Stored data entries
*** Block opens ***

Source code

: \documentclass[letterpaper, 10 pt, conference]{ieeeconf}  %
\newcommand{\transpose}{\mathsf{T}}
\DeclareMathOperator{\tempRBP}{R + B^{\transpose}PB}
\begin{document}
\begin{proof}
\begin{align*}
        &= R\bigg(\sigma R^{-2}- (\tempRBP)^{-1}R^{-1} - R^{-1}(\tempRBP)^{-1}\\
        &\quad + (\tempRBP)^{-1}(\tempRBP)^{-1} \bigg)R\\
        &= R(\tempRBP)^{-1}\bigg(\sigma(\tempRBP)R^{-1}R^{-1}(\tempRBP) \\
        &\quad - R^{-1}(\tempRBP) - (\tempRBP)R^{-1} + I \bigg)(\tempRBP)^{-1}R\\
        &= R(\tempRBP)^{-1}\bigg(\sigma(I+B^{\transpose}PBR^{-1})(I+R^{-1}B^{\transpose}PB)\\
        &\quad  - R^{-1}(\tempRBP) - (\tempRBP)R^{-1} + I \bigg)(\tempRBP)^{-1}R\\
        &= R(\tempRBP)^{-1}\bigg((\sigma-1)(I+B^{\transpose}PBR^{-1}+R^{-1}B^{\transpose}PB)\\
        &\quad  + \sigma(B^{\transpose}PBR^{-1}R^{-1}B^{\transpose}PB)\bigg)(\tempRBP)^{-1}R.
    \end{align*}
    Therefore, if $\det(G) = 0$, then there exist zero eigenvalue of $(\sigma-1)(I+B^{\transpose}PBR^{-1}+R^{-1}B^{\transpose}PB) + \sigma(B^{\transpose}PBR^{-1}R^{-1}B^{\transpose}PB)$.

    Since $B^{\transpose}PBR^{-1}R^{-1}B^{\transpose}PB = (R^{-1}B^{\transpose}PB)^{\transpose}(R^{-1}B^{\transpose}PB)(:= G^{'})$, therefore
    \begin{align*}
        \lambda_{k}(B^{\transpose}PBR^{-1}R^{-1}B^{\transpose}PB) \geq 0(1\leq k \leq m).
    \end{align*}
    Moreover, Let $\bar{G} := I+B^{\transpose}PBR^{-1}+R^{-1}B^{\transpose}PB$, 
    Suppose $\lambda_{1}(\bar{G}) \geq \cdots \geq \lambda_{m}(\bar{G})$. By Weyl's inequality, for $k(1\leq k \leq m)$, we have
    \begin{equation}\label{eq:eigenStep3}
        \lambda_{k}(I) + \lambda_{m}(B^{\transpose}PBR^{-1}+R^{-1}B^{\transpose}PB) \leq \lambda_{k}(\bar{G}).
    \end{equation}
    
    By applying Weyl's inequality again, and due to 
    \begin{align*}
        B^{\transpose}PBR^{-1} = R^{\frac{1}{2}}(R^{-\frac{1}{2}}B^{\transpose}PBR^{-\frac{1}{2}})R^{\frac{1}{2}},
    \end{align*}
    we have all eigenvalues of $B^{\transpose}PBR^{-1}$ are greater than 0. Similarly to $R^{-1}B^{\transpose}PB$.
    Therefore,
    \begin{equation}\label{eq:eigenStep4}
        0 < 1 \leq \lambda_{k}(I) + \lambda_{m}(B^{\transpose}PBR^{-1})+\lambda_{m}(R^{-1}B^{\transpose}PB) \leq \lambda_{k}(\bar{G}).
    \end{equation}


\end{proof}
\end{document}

*** Block closes ***
*** Block opens ***

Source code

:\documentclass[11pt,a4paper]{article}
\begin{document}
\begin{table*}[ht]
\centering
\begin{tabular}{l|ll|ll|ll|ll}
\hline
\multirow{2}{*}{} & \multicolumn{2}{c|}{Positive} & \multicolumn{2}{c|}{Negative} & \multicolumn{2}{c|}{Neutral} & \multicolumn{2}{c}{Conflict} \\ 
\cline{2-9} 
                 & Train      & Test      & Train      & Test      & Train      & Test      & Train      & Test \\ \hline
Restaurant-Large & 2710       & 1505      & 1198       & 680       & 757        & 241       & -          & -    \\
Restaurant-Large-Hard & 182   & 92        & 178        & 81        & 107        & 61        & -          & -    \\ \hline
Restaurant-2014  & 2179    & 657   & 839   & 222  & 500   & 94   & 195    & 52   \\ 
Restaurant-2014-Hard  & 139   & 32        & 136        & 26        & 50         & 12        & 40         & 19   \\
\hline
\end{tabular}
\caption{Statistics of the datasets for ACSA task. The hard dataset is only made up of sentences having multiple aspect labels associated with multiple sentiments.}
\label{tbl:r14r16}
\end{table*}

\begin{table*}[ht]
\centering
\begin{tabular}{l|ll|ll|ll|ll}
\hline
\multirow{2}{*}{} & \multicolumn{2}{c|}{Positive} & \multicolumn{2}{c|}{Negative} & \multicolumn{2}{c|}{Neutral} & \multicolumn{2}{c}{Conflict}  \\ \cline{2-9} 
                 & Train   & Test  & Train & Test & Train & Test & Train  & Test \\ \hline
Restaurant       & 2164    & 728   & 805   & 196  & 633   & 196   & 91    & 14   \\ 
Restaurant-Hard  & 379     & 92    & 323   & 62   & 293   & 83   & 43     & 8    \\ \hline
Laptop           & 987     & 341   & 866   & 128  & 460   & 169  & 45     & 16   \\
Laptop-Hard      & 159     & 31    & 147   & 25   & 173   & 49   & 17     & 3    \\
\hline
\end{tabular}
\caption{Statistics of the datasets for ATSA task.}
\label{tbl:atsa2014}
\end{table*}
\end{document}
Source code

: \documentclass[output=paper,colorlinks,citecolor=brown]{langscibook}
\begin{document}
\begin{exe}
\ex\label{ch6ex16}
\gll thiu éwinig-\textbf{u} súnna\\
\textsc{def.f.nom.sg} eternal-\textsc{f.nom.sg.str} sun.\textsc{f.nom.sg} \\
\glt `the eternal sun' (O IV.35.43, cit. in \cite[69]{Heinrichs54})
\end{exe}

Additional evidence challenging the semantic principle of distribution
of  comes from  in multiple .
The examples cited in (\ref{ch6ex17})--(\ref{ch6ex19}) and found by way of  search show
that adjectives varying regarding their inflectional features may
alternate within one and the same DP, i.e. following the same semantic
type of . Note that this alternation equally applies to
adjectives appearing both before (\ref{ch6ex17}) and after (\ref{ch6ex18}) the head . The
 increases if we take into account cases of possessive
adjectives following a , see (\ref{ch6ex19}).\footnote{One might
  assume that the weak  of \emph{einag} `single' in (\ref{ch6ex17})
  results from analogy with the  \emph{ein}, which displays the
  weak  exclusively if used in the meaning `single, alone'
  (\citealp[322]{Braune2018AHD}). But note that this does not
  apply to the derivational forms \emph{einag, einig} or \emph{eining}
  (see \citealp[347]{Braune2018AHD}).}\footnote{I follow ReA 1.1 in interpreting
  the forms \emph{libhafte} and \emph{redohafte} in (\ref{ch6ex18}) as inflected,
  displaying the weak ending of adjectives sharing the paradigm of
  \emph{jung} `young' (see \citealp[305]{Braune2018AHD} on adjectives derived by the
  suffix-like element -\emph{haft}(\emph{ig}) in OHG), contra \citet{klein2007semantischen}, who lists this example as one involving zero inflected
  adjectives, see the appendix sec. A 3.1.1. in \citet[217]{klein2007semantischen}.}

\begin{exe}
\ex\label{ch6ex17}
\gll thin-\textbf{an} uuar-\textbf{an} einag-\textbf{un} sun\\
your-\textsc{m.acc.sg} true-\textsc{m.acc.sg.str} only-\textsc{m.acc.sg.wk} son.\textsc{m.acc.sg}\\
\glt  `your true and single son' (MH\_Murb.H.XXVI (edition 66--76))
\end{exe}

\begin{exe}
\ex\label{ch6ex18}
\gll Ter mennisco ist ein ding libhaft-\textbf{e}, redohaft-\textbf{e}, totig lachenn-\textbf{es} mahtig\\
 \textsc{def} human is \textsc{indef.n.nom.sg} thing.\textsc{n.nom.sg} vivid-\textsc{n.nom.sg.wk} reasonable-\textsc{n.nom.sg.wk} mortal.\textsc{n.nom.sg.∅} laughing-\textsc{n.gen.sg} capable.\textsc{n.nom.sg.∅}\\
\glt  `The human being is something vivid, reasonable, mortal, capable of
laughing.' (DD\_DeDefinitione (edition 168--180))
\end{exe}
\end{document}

*** Block closes ***
*** Block opens ***

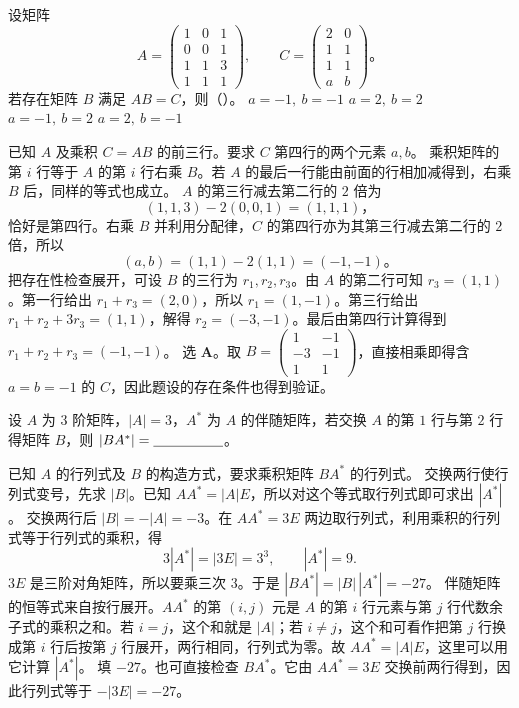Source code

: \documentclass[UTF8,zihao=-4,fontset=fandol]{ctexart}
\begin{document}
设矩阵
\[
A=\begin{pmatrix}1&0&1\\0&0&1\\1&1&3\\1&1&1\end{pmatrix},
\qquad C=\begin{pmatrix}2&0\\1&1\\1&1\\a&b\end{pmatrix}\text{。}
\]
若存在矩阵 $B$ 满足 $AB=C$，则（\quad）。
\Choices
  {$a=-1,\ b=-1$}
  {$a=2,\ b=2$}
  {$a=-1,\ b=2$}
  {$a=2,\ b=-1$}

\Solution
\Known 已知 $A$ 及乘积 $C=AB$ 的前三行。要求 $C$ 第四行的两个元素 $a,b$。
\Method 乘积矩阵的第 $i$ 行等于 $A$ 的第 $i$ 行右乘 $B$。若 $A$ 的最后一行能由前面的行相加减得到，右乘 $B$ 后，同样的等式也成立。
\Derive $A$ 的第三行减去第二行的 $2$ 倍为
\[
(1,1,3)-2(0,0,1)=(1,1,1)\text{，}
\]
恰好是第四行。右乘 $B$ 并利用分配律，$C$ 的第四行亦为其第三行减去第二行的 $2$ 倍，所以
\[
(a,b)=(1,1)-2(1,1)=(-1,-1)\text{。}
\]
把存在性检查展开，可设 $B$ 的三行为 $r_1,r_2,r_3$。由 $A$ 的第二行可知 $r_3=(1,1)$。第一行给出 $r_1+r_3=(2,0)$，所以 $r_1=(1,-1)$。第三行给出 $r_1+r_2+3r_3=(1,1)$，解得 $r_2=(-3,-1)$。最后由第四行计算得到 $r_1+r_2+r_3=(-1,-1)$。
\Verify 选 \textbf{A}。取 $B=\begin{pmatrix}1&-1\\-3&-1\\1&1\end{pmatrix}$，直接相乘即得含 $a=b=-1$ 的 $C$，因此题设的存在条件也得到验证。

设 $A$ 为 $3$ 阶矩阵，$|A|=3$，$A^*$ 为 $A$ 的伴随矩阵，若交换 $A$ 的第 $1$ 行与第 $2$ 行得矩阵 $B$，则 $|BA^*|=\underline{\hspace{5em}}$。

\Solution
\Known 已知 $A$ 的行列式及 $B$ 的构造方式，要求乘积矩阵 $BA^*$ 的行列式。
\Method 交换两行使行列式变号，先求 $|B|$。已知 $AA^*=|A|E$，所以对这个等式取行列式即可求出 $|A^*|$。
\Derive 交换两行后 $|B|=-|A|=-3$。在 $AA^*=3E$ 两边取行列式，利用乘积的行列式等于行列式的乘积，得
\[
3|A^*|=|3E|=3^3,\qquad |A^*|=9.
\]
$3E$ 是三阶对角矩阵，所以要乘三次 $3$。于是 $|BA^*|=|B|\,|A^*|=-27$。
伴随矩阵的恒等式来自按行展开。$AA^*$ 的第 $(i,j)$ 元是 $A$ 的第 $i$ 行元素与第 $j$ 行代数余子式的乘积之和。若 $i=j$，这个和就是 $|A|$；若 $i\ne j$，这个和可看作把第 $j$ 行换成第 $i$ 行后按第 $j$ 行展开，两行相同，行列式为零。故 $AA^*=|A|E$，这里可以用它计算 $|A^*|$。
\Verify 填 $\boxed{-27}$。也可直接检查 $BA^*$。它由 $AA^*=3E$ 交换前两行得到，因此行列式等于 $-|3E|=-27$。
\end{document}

*** Block closes ***

_WHAT THE TASK REQUIRES_:
Copy out every line of the data in which the word "Conflict" is found.

_YOUR SOLUTION_:
\multirow{2}{*}{} & \multicolumn{2}{c|}{Positive} & \multicolumn{2}{c|}{Negative} & \multicolumn{2}{c|}{Neutral} & \multicolumn{2}{c}{Conflict} \\ 
\multirow{2}{*}{} & \multicolumn{2}{c|}{Positive} & \multicolumn{2}{c|}{Negative} & \multicolumn{2}{c|}{Neutral} & \multicolumn{2}{c}{Conflict}  \\ \cline{2-9} 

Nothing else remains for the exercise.